Nonlinear Phononic Control and Emergent Magnetism in Mott Insulating Titanates

Abstract

Optical control of structure-driven magnetic order offers a platform for magneto-optical terahertz devices. We control the magnetic phases of d1 Mott insulating titanates using nonlinear phononics to transiently perturb the atomic structure based on density functional theory (DFT) simulations and solutions to a lattice Hamiltonian including nonlinear multi-mode interactions.
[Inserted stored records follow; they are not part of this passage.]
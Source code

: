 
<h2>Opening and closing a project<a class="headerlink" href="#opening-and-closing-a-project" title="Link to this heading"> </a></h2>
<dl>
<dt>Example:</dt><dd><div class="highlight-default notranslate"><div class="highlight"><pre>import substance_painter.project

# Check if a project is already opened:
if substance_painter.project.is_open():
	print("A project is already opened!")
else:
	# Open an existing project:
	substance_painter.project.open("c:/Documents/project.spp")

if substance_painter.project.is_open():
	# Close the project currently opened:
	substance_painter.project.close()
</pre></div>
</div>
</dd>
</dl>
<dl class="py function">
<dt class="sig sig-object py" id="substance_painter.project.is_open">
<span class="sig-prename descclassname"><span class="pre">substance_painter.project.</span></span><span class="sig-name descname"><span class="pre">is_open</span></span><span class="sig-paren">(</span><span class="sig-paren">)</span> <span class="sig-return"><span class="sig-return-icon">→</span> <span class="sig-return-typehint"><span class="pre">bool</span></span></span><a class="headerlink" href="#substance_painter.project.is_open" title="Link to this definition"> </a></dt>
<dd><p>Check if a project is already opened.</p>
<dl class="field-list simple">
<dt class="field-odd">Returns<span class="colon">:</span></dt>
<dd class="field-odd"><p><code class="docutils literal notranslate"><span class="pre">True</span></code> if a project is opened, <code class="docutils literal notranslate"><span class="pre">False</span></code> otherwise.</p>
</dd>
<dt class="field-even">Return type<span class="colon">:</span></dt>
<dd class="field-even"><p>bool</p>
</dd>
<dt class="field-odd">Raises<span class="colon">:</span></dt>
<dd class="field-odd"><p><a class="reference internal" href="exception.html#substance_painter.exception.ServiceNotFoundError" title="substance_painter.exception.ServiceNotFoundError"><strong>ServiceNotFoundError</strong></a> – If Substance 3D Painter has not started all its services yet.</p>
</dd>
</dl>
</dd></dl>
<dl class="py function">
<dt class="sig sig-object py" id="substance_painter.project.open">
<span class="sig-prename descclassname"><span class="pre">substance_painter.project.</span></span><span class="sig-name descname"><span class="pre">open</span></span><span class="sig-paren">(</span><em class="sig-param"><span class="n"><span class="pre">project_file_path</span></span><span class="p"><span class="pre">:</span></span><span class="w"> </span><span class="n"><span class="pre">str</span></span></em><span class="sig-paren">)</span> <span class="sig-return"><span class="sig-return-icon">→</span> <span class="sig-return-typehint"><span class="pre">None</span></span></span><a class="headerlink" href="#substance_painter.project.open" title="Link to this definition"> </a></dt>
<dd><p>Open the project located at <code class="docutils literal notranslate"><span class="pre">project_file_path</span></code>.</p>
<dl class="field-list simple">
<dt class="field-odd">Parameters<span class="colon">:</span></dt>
We show that magnetism is tuned by indirect excitation of a Raman-active phonon mode, which affects the amplitude of the TiO6 octahedral rotations that couple to static Ti--O Jahn-Teller distortions, through infrared-active phonon modes of LaTiO3 and YTiO3. The mode excitation reduces the rotational angle, driving a magnetic phase transition from ferromagnetic (FM) to A-type antiferromagnetic (AFM), and finally a G-type AFM state. This novel A-AFM state arises from a change in the exchange interactions and is absent in the bulk equilibrium phase diagram, but it emerges as a dynamically accessible optically induced state under multi-mode excitations. Our work shows nonlinear phononic coupling is able to stabilize phases inaccessible to static chemical pressure or epitaxial strain.